Se o coronavírus mata por debilitar o sistema respiratório, todos os dias os poluentes jogados na atmosfera também atacam exatamente os brônquios e pulmões de milhares de pessoas expostas a estas emissões, sacrificando vidas e sobrecarregando os sistemas de saúde.

Um segundo impacto positivo da paralisação é a enorme redução de acidentes e mortes no trânsito. Ainda não temos essa contagem precisa, uma vez que esta estatística é atualizada todo dia 19, no portal Infosiga-SP. Mas, claramente, isso já aparece nos pronto-socorros e nas UTIs de todo Brasil. De acordo com a Associação Brasileira de Medicina de Tráfego (Abramet), entre 50 e 60% dos leitos de UTI em todo o país são ocupados pelos acidentados do tráfego. São em média 100 mortes e 600 acidentes com algum tipo de lesão que ocorrem diariamente. Todos os dias, mais que os mortos diários pelo coronavírus.

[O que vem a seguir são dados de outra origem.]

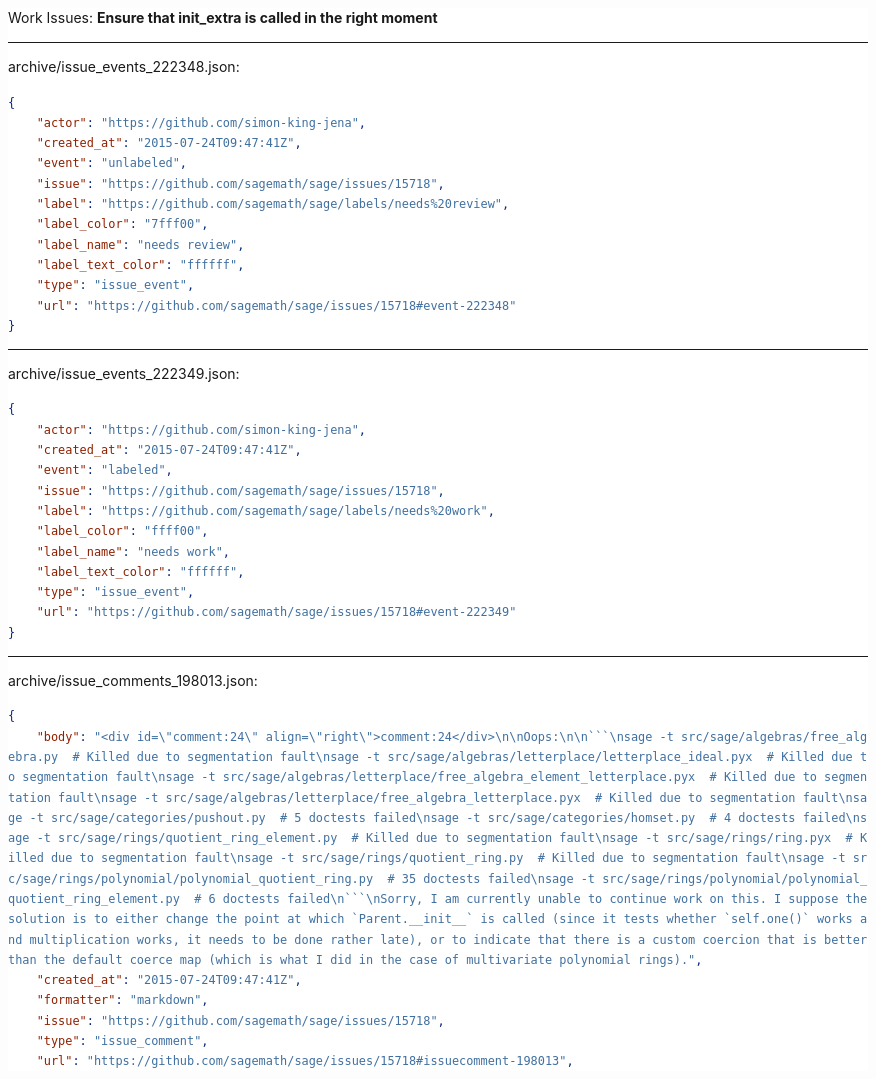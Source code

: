 Work Issues: **Ensure that __init_extra__ is called in the right moment**



---

archive/issue_events_222348.json:
```json
{
    "actor": "https://github.com/simon-king-jena",
    "created_at": "2015-07-24T09:47:41Z",
    "event": "unlabeled",
    "issue": "https://github.com/sagemath/sage/issues/15718",
    "label": "https://github.com/sagemath/sage/labels/needs%20review",
    "label_color": "7fff00",
    "label_name": "needs review",
    "label_text_color": "ffffff",
    "type": "issue_event",
    "url": "https://github.com/sagemath/sage/issues/15718#event-222348"
}
```



---

archive/issue_events_222349.json:
```json
{
    "actor": "https://github.com/simon-king-jena",
    "created_at": "2015-07-24T09:47:41Z",
    "event": "labeled",
    "issue": "https://github.com/sagemath/sage/issues/15718",
    "label": "https://github.com/sagemath/sage/labels/needs%20work",
    "label_color": "ffff00",
    "label_name": "needs work",
    "label_text_color": "ffffff",
    "type": "issue_event",
    "url": "https://github.com/sagemath/sage/issues/15718#event-222349"
}
```



---

archive/issue_comments_198013.json:
```json
{
    "body": "<div id=\"comment:24\" align=\"right\">comment:24</div>\n\nOops:\n\n```\nsage -t src/sage/algebras/free_algebra.py  # Killed due to segmentation fault\nsage -t src/sage/algebras/letterplace/letterplace_ideal.pyx  # Killed due to segmentation fault\nsage -t src/sage/algebras/letterplace/free_algebra_element_letterplace.pyx  # Killed due to segmentation fault\nsage -t src/sage/algebras/letterplace/free_algebra_letterplace.pyx  # Killed due to segmentation fault\nsage -t src/sage/categories/pushout.py  # 5 doctests failed\nsage -t src/sage/categories/homset.py  # 4 doctests failed\nsage -t src/sage/rings/quotient_ring_element.py  # Killed due to segmentation fault\nsage -t src/sage/rings/ring.pyx  # Killed due to segmentation fault\nsage -t src/sage/rings/quotient_ring.py  # Killed due to segmentation fault\nsage -t src/sage/rings/polynomial/polynomial_quotient_ring.py  # 35 doctests failed\nsage -t src/sage/rings/polynomial/polynomial_quotient_ring_element.py  # 6 doctests failed\n```\nSorry, I am currently unable to continue work on this. I suppose the solution is to either change the point at which `Parent.__init__` is called (since it tests whether `self.one()` works and multiplication works, it needs to be done rather late), or to indicate that there is a custom coercion that is better than the default coerce map (which is what I did in the case of multivariate polynomial rings).",
    "created_at": "2015-07-24T09:47:41Z",
    "formatter": "markdown",
    "issue": "https://github.com/sagemath/sage/issues/15718",
    "type": "issue_comment",
    "url": "https://github.com/sagemath/sage/issues/15718#issuecomment-198013",
```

As medidas adotadas para buscar controlar os efeitos da pandemia revelaram o pacto de morte inscrito nas nossas políticas de mobilidade. E depois que a pandemia passar? Vamos voltar ao que éramos antes? Vamos continuar insistindo em um modelo de organização das cidades e da mobilidade das pessoas e das cargas no nosso país totalmente dependente dos combustíveis fósseis, dos automóveis, dos caminhões, dos ônibus — um modelo que não apenas polui, como também mata?

Ou vamos tomar seriamente a ideia de reestruturar a cidade e os sistemas de circulação não apenas promovendo aqueles que têm outra matriz energética, mas também fortalecendo as possibilidades de deslocamento a pé e modos não motorizados. Tudo isso depende, evidentemente, de um padrão que diminua drasticamente a necessidade de percorrer distâncias longas. Ou seja, chega de condomínios de beira de estrada, chega de conjuntos habitacionais no meio do nada, chega de quilômetros de bairros exclusivamente residenciais.

Ao ouvir a construção de um consenso entre economistas de que será necessário um plano de ativação econômico para recuperar o país, fico pensando nas medidas que vão aparecer para salvar a pátria: por exemplo, incentivar fortemente a indústria automobilística para gerar empregos, sem nem por um segundo repensar seu impacto sobre a vida.

Crise é oportunidade para mudança, ou para fortalecer um modelo que já se revelou mais do que obsoleto — assassino.

*Professora da FAU-USP e coordenadora do LabCidade. Coluna originalmente publicada no UOL.